■ What this task involves ■
Would you please return the lines of the material that contain the word "library"?

■ Exercise inputs ■

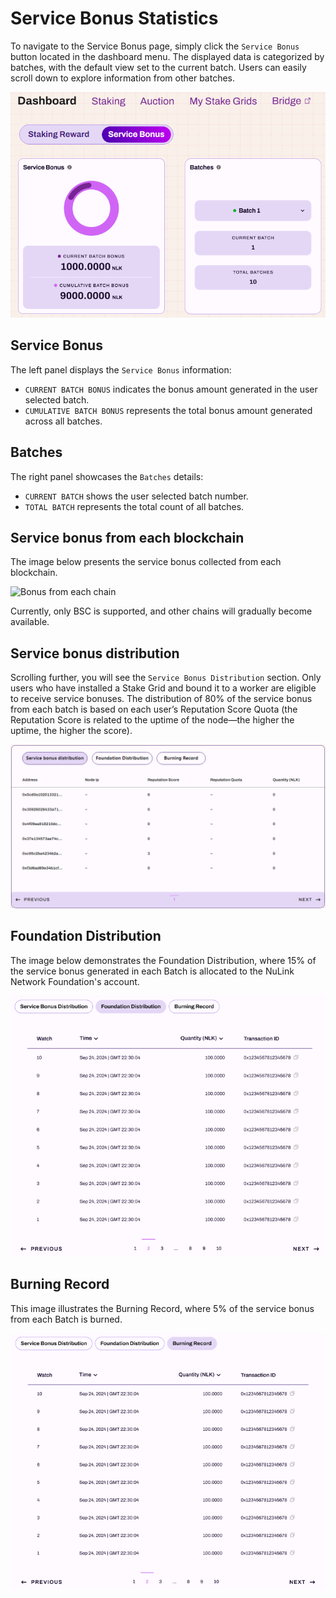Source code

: # Service Bonus Statistics

To navigate to the Service Bonus page, simply click the `Service Bonus` button located in the dashboard menu. 
The displayed data is categorized by batches, with the default view set to the current batch. 
Users can easily scroll down to explore information from other batches.

![Service Bonus](../../miscellaneous/img/dashboard/serviceBonus.png)

## Service Bonus

The left panel displays the `Service Bonus` information: 
* `CURRENT BATCH BONUS` indicates the bonus amount generated in the user selected batch.
* `CUMULATIVE BATCH BONUS` represents the total bonus amount generated across all batches.

## Batches
The right panel showcases the `Batches` details:
* `CURRENT BATCH` shows the user selected batch number.
* `TOTAL BATCH` represents the total count of all batches.

## Service bonus from each blockchain

The image below presents the service bonus collected from each blockchain.

![Bonus from each chain](../../miscellaneous/img/dashboard/bonusChain.png)

Currently, only BSC is supported, and other chains will gradually become available.

## Service bonus distribution

Scrolling further, you will see the `Service Bonus Distribution` section. 
Only users who have installed a Stake Grid and bound it to a worker are eligible to receive service bonuses. 
The distribution of 80% of the service bonus from each batch is based on each user’s Reputation Score Quota (the Reputation Score is related to the uptime of the node—the higher the uptime, the higher the score).

![Bonus from each chain](../../miscellaneous/img/dashboard/bonusDistribution.png)


## Foundation Distribution
The image below demonstrates the Foundation Distribution, where 15% of the service bonus generated in each Batch is allocated to the NuLink Network Foundation's account.

![Foundation Distribution](../../miscellaneous/img/dashboard/foundation.png)

## Burning Record

This image illustrates the Burning Record, where 5% of the service bonus from each Batch is burned.

![Burning Record](../../miscellaneous/img/dashboard/burning.png)

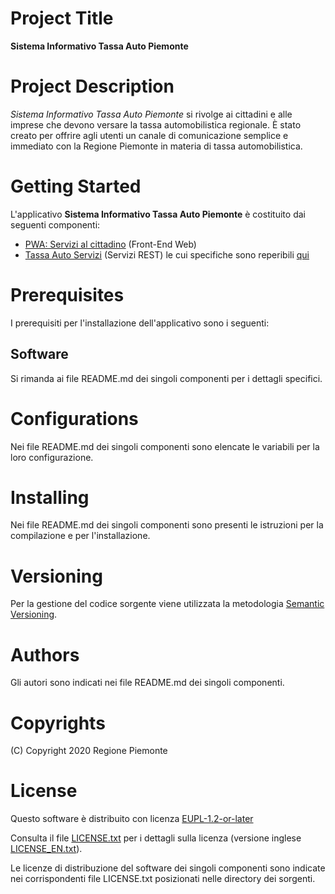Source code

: # Project Title
**Sistema Informativo Tassa Auto Piemonte**

# Project Description
*Sistema Informativo Tassa Auto Piemonte* si rivolge ai cittadini e alle imprese che devono versare la tassa automobilistica regionale. È stato creato per offrire agli utenti un canale di comunicazione semplice e immediato con la Regione Piemonte in materia di tassa automobilistica.

# Getting Started
L'applicativo **Sistema Informativo Tassa Auto Piemonte** è costituito dai seguenti componenti:
- [PWA: Servizi al cittadino](https://github.com/regione-piemonte/tassaauto-servizialcittadino) (Front-End Web)
- [Tassa Auto Servizi](#) (Servizi REST) le cui specifiche sono reperibili [qui](https://github.com/regione-piemonte/tassaauto/tassa-auto-1.0.0-swagger.yaml)

# Prerequisites
I prerequisiti per l'installazione dell'applicativo sono i seguenti:
## Software
Si rimanda ai file README.md dei singoli componenti per i dettagli specifici.

# Configurations
Nei file README.md dei singoli componenti sono elencate le variabili per la loro configurazione.

# Installing
Nei file README.md dei singoli componenti sono presenti le istruzioni per la compilazione e per l'installazione.

# Versioning
Per la gestione del codice sorgente viene utilizzata la metodologia [Semantic Versioning](https://semver.org/).

# Authors
Gli autori sono indicati nei file README.md dei singoli componenti.

# Copyrights
(C) Copyright 2020 Regione Piemonte

# License
Questo software è distribuito con licenza [EUPL-1.2-or-later](https://joinup.ec.europa.eu/collection/eupl/eupl-text-11-12)

Consulta il file [LICENSE.txt](LICENSE.txt) per i dettagli sulla licenza (versione inglese [LICENSE_EN.txt](LICENSE_EN.txt)).

Le licenze di distribuzione del software dei singoli componenti sono indicate nei corrispondenti file LICENSE.txt posizionati nelle directory dei sorgenti.
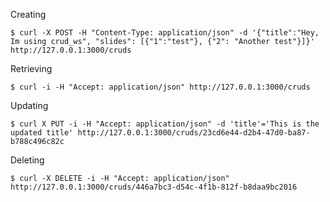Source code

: Creating

    $ curl -X POST -H "Content-Type: application/json" -d '{"title":"Hey, Im using crud_ws", "slides": [{"1":"test"}, {"2": "Another test"}]}' http://127.0.0.1:3000/cruds

Retrieving

    $ curl -i -H "Accept: application/json" http://127.0.0.1:3000/cruds

Updating

    $ curl X PUT -i -H "Accept: application/json" -d 'title'='This is the updated title' http://127.0.0.1:3000/cruds/23cd6e44-d2b4-47d0-ba87-b788c496c82c

Deleting

    $ curl -X DELETE -i -H "Accept: application/json" http://127.0.0.1:3000/cruds/446a7bc3-d54c-4f1b-812f-b8daa9bc2016
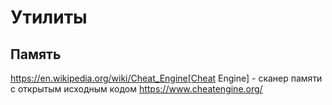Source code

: # Утилиты

## Память

https://en.wikipedia.org/wiki/Cheat_Engine[Cheat Engine] - сканер памяти с открытым исходным кодом https://www.cheatengine.org/  
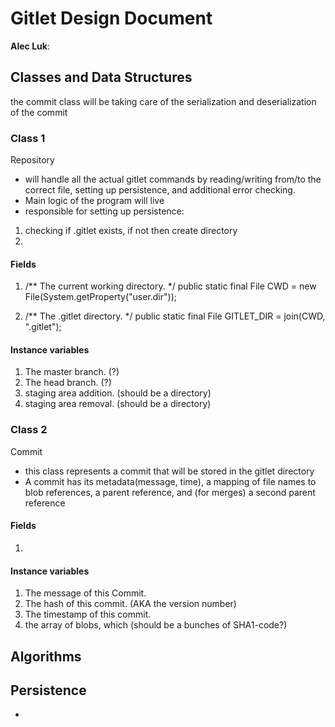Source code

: # Gitlet Design Document

**Alec Luk**:

## Classes and Data Structures
the commit class will be taking care of the serialization and deserialization of 
the commit

### Class 1
Repository
- will handle all the actual gitlet commands by 
  reading/writing from/to the correct file, 
  setting up persistence, 
  and additional error checking.
- Main logic of the program will live
- responsible for setting up persistence:
1. checking if .gitlet exists, if not then create directory
2. 

#### Fields
1. /** The current working directory. */
   public static final File CWD = new File(System.getProperty("user.dir"));

2. /** The .gitlet directory. */ 
   public static final File GITLET_DIR = join(CWD, ".gitlet");

#### Instance variables
1. The master branch. (?)
2. The head branch. (?)
3. staging area addition. (should be a directory)
4. staging area removal. (should be a directory)



### Class 2
Commit
- this class represents a commit that will be stored in the gitlet directory
- A commit has its metadata(message, time), a mapping of file names to blob references, 
  a parent reference, and (for merges) a second parent reference

#### Fields

1. 


#### Instance variables
1. The message of this Commit. 
2. The hash of this commit. (AKA the version number)
3. The timestamp of this commit.
4. the array of blobs, which (should be a bunches of SHA1-code?)

## Algorithms

## Persistence
- 
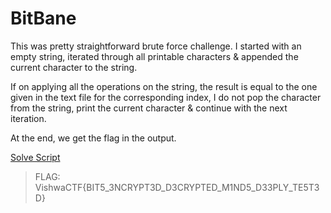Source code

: # BitBane

This was pretty straightforward brute force challenge. I started with an empty string, iterated through all printable characters & appended the current character to the string.

If on applying all the operations on the string, the result is equal to the one given in the text file for the corresponding index, I do not pop the character from the string, print the current character & continue with the next iteration.

At the end, we get the flag in the output.

[Solve Script](./Encrypt.cpp)

>FLAG: VishwaCTF{BIT5_3NCRYPT3D_D3CRYPTED_M1ND5_D33PLY_TE5T3D}
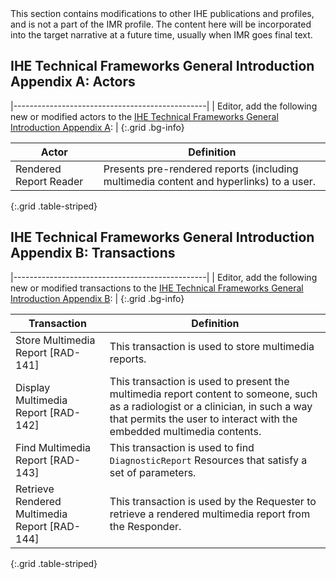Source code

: <div markdown="1" class="stu-note">
This section contains modifications to other IHE publications and profiles, and is not a part of the IMR profile. The content here will be incorporated into the target narrative at a future time, usually when IMR goes final text.
</div>

## IHE Technical Frameworks General Introduction Appendix A: Actors

|------------------------------------------------|
| Editor, add the following new or modified actors to the [IHE Technical Frameworks General Introduction Appendix A](https://profiles.ihe.net/GeneralIntro/ch-A.html): |
{:.grid .bg-info}


| Actor                            | Definition                                                                                                                                                                                                                                                                                |
| -------------------------------- | ----------------------------------------------------------------------------------------------------------------------------------------------------------------------------------------------------------------------------------------------------------------------------------------- |
| Rendered Report Reader | Presents pre-rendered reports (including multimedia content and hyperlinks) to a user. |
{:.grid .table-striped}


## IHE Technical Frameworks General Introduction Appendix B: Transactions

|------------------------------------------------|
| Editor, add the following new or modified transactions to the [IHE Technical Frameworks General Introduction Appendix B](https://profiles.ihe.net/GeneralIntro/ch-B.html): |
{:.grid .bg-info}


| Transaction                              | Definition                                                                                                                                                                                                                                                                                                                           |
| ---------------------------------------- | ------------------------------------------------------------------------------------------------------------------------------------------------------------------------------------------------------------------------------------------------------------------------------------------------------------------------------------ |
| Store Multimedia Report \[RAD-141\] | This transaction is used to store multimedia reports. |
| Display Multimedia Report \[RAD-142\] | This transaction is used to present the multimedia report content to someone, such as a radiologist or a clinician, in such a way that permits the user to interact with the embedded multimedia contents. |
| Find Multimedia Report \[RAD-143\] | This transaction is used to find `DiagnosticReport` Resources that satisfy a set of parameters. |
| Retrieve Rendered Multimedia Report \[RAD-144\] | This transaction is used by the Requester to retrieve a rendered multimedia report from the Responder. |
{:.grid .table-striped}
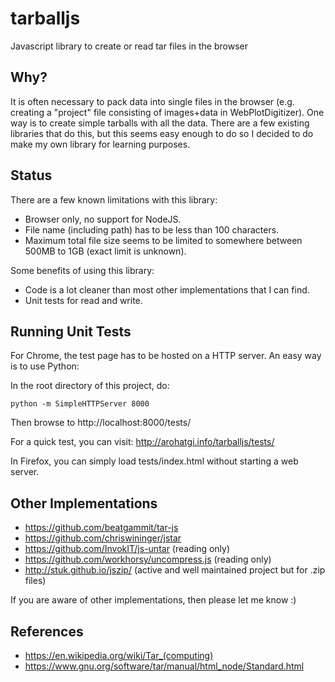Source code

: # tarballjs
Javascript library to create or read tar files in the browser

## Why?
It is often necessary to pack data into single files in the browser (e.g. creating a "project" file consisting of images+data in WebPlotDigitizer). One way is to create simple tarballs with all the data. There are a few existing libraries that do this, but this seems easy enough to do so I decided to do make my own library for learning purposes.

## Status
There are a few known limitations with this library:

- Browser only, no support for NodeJS.
- File name (including path) has to be less than 100 characters.
- Maximum total file size seems to be limited to somewhere between 500MB to 1GB (exact limit is unknown).

Some benefits of using this library:

- Code is a lot cleaner than most other implementations that I can find.
- Unit tests for read and write.

## Running Unit Tests
For Chrome, the test page has to be hosted on a HTTP server. An easy way is to use Python:

In the root directory of this project, do:

    python -m SimpleHTTPServer 8000

Then browse to http://localhost:8000/tests/

For a quick test, you can visit: http://arohatgi.info/tarballjs/tests/

In Firefox, you can simply load tests/index.html without starting a web server.

## Other Implementations

- https://github.com/beatgammit/tar-js
- https://github.com/chriswininger/jstar
- https://github.com/InvokIT/js-untar (reading only)
- https://github.com/workhorsy/uncompress.js (reading only)
- http://stuk.github.io/jszip/ (active and well maintained project but for .zip files)

If you are aware of other implementations, then please let me know :)

## References

- https://en.wikipedia.org/wiki/Tar_(computing)
- https://www.gnu.org/software/tar/manual/html_node/Standard.html


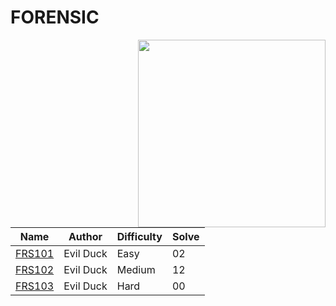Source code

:# FORENSIC
<img src="https://i.ibb.co/fpcqCjg/18.png" align="right" width=300>


| Name                               | Author     | Difficulty |  Solve | 
| ---------------------------------- | ---------- | ---------- | -------|
| [FRS101](FRS101/)                  | Evil Duck  | Easy       | 02     |
| [FRS102](FRS102/)                  | Evil Duck  | Medium     | 12     |
| [FRS103](FRS103/)                  | Evil Duck  | Hard       | 00     |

■ Solved problem ■
Javascript library to create or read tar files in the browser
It is often necessary to pack data into single files in the browser (e.g. creating a "project" file consisting of images+data in WebPlotDigitizer). One way is to create simple tarballs with all the data. There are a few existing libraries that do this, but this seems easy enough to do so I decided to do make my own library for learning purposes.
There are a few known limitations with this library:
Some benefits of using this library:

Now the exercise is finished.